═══ Supplied records

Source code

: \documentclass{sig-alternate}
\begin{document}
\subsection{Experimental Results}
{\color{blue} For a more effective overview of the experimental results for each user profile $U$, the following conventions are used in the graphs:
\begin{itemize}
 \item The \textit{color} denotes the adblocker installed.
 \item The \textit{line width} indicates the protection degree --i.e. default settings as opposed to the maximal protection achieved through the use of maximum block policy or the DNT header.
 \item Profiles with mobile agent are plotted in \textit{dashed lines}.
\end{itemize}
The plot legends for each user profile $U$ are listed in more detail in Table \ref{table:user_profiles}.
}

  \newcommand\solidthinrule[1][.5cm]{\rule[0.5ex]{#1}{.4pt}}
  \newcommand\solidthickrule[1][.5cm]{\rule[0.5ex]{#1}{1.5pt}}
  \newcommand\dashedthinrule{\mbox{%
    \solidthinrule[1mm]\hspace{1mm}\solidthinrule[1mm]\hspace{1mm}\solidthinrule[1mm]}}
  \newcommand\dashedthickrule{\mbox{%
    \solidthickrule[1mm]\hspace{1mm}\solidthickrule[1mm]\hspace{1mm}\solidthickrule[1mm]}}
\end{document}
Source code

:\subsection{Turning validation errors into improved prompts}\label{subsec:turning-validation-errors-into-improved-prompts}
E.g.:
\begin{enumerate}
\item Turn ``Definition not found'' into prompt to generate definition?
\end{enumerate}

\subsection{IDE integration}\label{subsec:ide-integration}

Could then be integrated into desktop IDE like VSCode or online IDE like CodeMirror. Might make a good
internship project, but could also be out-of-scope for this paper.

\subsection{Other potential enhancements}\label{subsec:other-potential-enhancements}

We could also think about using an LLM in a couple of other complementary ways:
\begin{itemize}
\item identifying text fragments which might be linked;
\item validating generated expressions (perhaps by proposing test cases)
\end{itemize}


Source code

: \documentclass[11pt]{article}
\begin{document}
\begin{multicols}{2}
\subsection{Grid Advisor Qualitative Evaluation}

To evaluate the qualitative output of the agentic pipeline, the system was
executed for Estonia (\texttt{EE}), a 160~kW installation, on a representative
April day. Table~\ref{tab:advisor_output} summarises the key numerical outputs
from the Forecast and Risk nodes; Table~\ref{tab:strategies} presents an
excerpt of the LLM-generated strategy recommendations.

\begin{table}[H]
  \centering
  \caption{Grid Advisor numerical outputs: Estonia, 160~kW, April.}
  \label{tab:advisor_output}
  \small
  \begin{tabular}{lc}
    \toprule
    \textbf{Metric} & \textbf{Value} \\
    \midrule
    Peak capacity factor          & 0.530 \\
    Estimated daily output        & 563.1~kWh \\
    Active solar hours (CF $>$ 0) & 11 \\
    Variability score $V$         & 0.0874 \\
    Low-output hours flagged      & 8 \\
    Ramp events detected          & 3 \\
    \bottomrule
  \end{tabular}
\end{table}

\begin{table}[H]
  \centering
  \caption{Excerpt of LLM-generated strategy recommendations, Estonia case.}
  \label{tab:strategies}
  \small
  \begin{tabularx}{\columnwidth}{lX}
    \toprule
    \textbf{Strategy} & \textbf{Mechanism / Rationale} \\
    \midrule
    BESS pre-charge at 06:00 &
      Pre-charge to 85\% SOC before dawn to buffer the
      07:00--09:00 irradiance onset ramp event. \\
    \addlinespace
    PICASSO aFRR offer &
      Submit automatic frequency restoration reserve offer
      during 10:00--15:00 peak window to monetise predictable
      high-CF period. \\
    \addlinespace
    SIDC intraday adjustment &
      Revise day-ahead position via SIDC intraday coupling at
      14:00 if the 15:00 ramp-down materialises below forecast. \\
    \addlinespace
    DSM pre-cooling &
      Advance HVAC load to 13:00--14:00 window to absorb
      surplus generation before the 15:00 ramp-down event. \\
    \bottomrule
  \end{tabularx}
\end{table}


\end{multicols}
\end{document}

══════

Print all the data above word for word.

**Solution to the exercise**
Source code

: \documentclass{sig-alternate}
\begin{document}
\subsection{Experimental Results}
{\color{blue} For a more effective overview of the experimental results for each user profile $U$, the following conventions are used in the graphs:
\begin{itemize}
 \item The \textit{color} denotes the adblocker installed.
 \item The \textit{line width} indicates the protection degree --i.e. default settings as opposed to the maximal protection achieved through the use of maximum block policy or the DNT header.
 \item Profiles with mobile agent are plotted in \textit{dashed lines}.
\end{itemize}
The plot legends for each user profile $U$ are listed in more detail in Table \ref{table:user_profiles}.
}

  \newcommand\solidthinrule[1][.5cm]{\rule[0.5ex]{#1}{.4pt}}
  \newcommand\solidthickrule[1][.5cm]{\rule[0.5ex]{#1}{1.5pt}}
  \newcommand\dashedthinrule{\mbox{%
    \solidthinrule[1mm]\hspace{1mm}\solidthinrule[1mm]\hspace{1mm}\solidthinrule[1mm]}}
  \newcommand\dashedthickrule{\mbox{%
    \solidthickrule[1mm]\hspace{1mm}\solidthickrule[1mm]\hspace{1mm}\solidthickrule[1mm]}}
\end{document}
Source code

:\subsection{Turning validation errors into improved prompts}\label{subsec:turning-validation-errors-into-improved-prompts}
E.g.:
\begin{enumerate}
\item Turn ``Definition not found'' into prompt to generate definition?
\end{enumerate}

\subsection{IDE integration}\label{subsec:ide-integration}

Could then be integrated into desktop IDE like VSCode or online IDE like CodeMirror. Might make a good
internship project, but could also be out-of-scope for this paper.

\subsection{Other potential enhancements}\label{subsec:other-potential-enhancements}

We could also think about using an LLM in a couple of other complementary ways:
\begin{itemize}
\item identifying text fragments which might be linked;
\item validating generated expressions (perhaps by proposing test cases)
\end{itemize}


Source code

: \documentclass[11pt]{article}
\begin{document}
\begin{multicols}{2}
\subsection{Grid Advisor Qualitative Evaluation}

To evaluate the qualitative output of the agentic pipeline, the system was
executed for Estonia (\texttt{EE}), a 160~kW installation, on a representative
April day. Table~\ref{tab:advisor_output} summarises the key numerical outputs
from the Forecast and Risk nodes; Table~\ref{tab:strategies} presents an
excerpt of the LLM-generated strategy recommendations.

\begin{table}[H]
  \centering
  \caption{Grid Advisor numerical outputs: Estonia, 160~kW, April.}
  \label{tab:advisor_output}
  \small
  \begin{tabular}{lc}
    \toprule
    \textbf{Metric} & \textbf{Value} \\
    \midrule
    Peak capacity factor          & 0.530 \\
    Estimated daily output        & 563.1~kWh \\
    Active solar hours (CF $>$ 0) & 11 \\
    Variability score $V$         & 0.0874 \\
    Low-output hours flagged      & 8 \\
    Ramp events detected          & 3 \\
    \bottomrule
  \end{tabular}
\end{table}

\begin{table}[H]
  \centering
  \caption{Excerpt of LLM-generated strategy recommendations, Estonia case.}
  \label{tab:strategies}
  \small
  \begin{tabularx}{\columnwidth}{lX}
    \toprule
    \textbf{Strategy} & \textbf{Mechanism / Rationale} \\
    \midrule
    BESS pre-charge at 06:00 &
      Pre-charge to 85\% SOC before dawn to buffer the
      07:00--09:00 irradiance onset ramp event. \\
    \addlinespace
    PICASSO aFRR offer &
      Submit automatic frequency restoration reserve offer
      during 10:00--15:00 peak window to monetise predictable
      high-CF period. \\
    \addlinespace
    SIDC intraday adjustment &
      Revise day-ahead position via SIDC intraday coupling at
      14:00 if the 15:00 ramp-down materialises below forecast. \\
    \addlinespace
    DSM pre-cooling &
      Advance HVAC load to 13:00--14:00 window to absorb
      surplus generation before the 15:00 ramp-down event. \\
    \bottomrule
  \end{tabularx}
\end{table}


\end{multicols}
\end{document}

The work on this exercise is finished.